Resilient reform for GLICs and GLCs

20 Dec 2018 / 09:00 H.

On DEC 10, minister in the Prime Minister’s Office, Mujahid Yusof Rawa dropped a bombshell. The pilgrims fund Lembaga Tabung Haji (LTH) had violated Section 22(3)(a) of the Tabung Haji Act 1995 as it was paying dividends (or hibah) to its depositors despite having a deficit of RM4.1 billion. Its 2017 accounts had already red flagged that its liabilities were at RM74.4 billion as opposed to its assets of RM70.3 billion. The minister’s announcement prompted Marang MP Datuk Seri Abdul Hadi Awang and some Umno members to quickly come to the defence of LTH by calling for a Royal Commission of Inquiry and appealing to depositors not to withdraw their savings.

Their call underlines a larger concern.

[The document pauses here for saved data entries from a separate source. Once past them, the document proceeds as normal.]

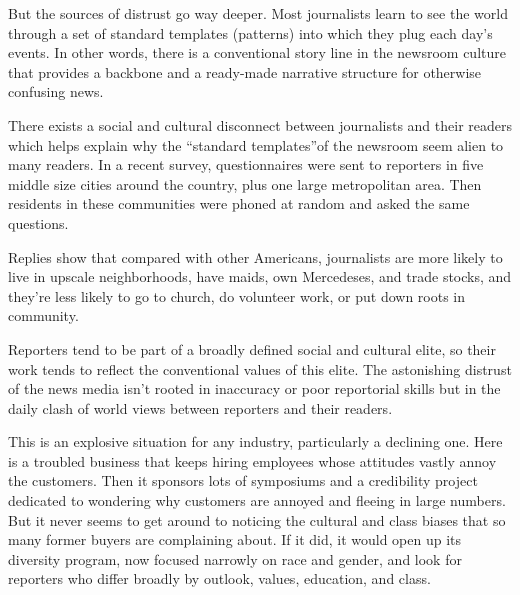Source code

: But the sources of distrust go way deeper. Most journalists learn to see
the world through a set of standard templates (patterns) into which they
plug each day's events. In other words, there is a conventional story
line in the newsroom culture that provides a backbone and a ready-made
narrative structure for otherwise confusing news.

There exists a social and cultural disconnect between journalists and
their readers which helps explain why the ``standard templates''of the
newsroom seem alien to many readers. In a recent survey, questionnaires
were sent to reporters in five middle size cities around the country,
plus one large metropolitan area. Then residents in these communities
were phoned at random and asked the same questions.

Replies show that compared with other Americans, journalists are more
likely to live in upscale neighborhoods, have maids, own Mercedeses, and
trade stocks, and they're less likely to go to church, do volunteer
work, or put down roots in community.

Reporters tend to be part of a broadly defined social and cultural
elite, so their work tends to reflect the conventional values of this
elite. The astonishing distrust of the news media isn't rooted in
inaccuracy or poor reportorial skills but in the daily clash of world
views between reporters and their readers.

This is an explosive situation for any industry, particularly a
declining one. Here is a troubled business that keeps hiring employees
whose attitudes vastly annoy the customers. Then it sponsors lots of
symposiums and a credibility project dedicated to wondering why
customers are annoyed and fleeing in large numbers. But it never seems
to get around to noticing the cultural and class biases that so many
former buyers are complaining about. If it did, it would open up its
diversity program, now focused narrowly on race and gender, and look for
reporters who differ broadly by outlook, values, education, and class.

According to the Report on the Rehabilitation and Restructuring Plan for Lembaga Tabung Haji, 2018, “13% of the depositors hold almost 50% of the total deposits with the highest depositor having a balance exceeding RM190 mil.” Any sudden and large withdrawals will have an adverse effect on LTH’s survival and impact on smaller depositors who have put their life savings for their pilgrimage or as investment.

To most Muslims, LTH, established as a statutory body in 1963, offers the financial means and opportunities for them to fulfil their religious obligation to perform the Haj. Over the years, LTH’s role as a savings financial institution expanded to a savings-investment conglomerate, investing in syariah-compliant vehicles while keeping to its social obligation.

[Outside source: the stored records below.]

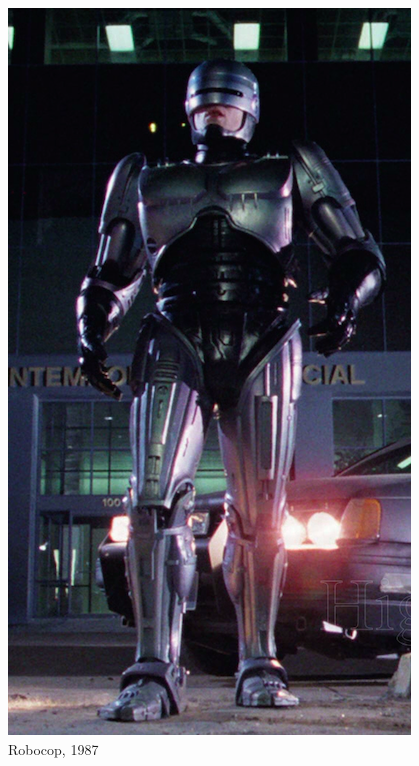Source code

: \documentclass{beamer}
\begin{document}
\begin{frame}
\begin{figure}[h!]
\begin{minipage}[H]{0.20\linewidth}
				\includegraphics[width=\linewidth]{presentation_images/2}
				\caption{Robocop, 1987}
			\end{minipage}
			\hfill
			\begin{minipage}[H]{0.20\linewidth}

\end{minipage}
\end{figure}
\end{frame}
\end{document}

Not surprisingly, LTH depositors have great confidence in the fund as it was ranked one of the top seven government-linked investment companies (GLICs), standing together with the Employees Provident Fund, Retirement Fund (Inc), Lembaga Tabung Angkatan Tentera, Permodalan Nasional Bhd, sovereign wealth fund Khazanah Nasional Bhd, and the government’s primary holding company, Minister of Finance Inc. As of 2017, these seven GLICs hold majority ownership of 35 public-listed companies and control about 42% market capitalisation in Bursa Malaysia.

If LTH is doing so well, how did it incur such a large deficit?

This is not the first time LTH faced such financial controversies. In 2001, just after the Asian financial crisis, auditor PricewaterhouseCoopers reported that LTH had made risky investments and fraudulent withdrawals amounting to RM9 million. Datuk Mohamad Bakke Salleh as the then chief executive officer (CEO) was roped in to save LTH. LTH recovered and became more professionally managed, allowing it to continue serving pilgrims for the Haj.

History repeats itself. The same auditor is again stating that LTH net assets have declined consistently since 2013 (see table). Dividends were distributed through unrealistic policy adjustment to “defer impairment losses” and hence the RM4.3 billion deficit was not recognised in 2017. Basically the management of LTH delayed reporting the diminishing value of its assets in order to continue paying hibah.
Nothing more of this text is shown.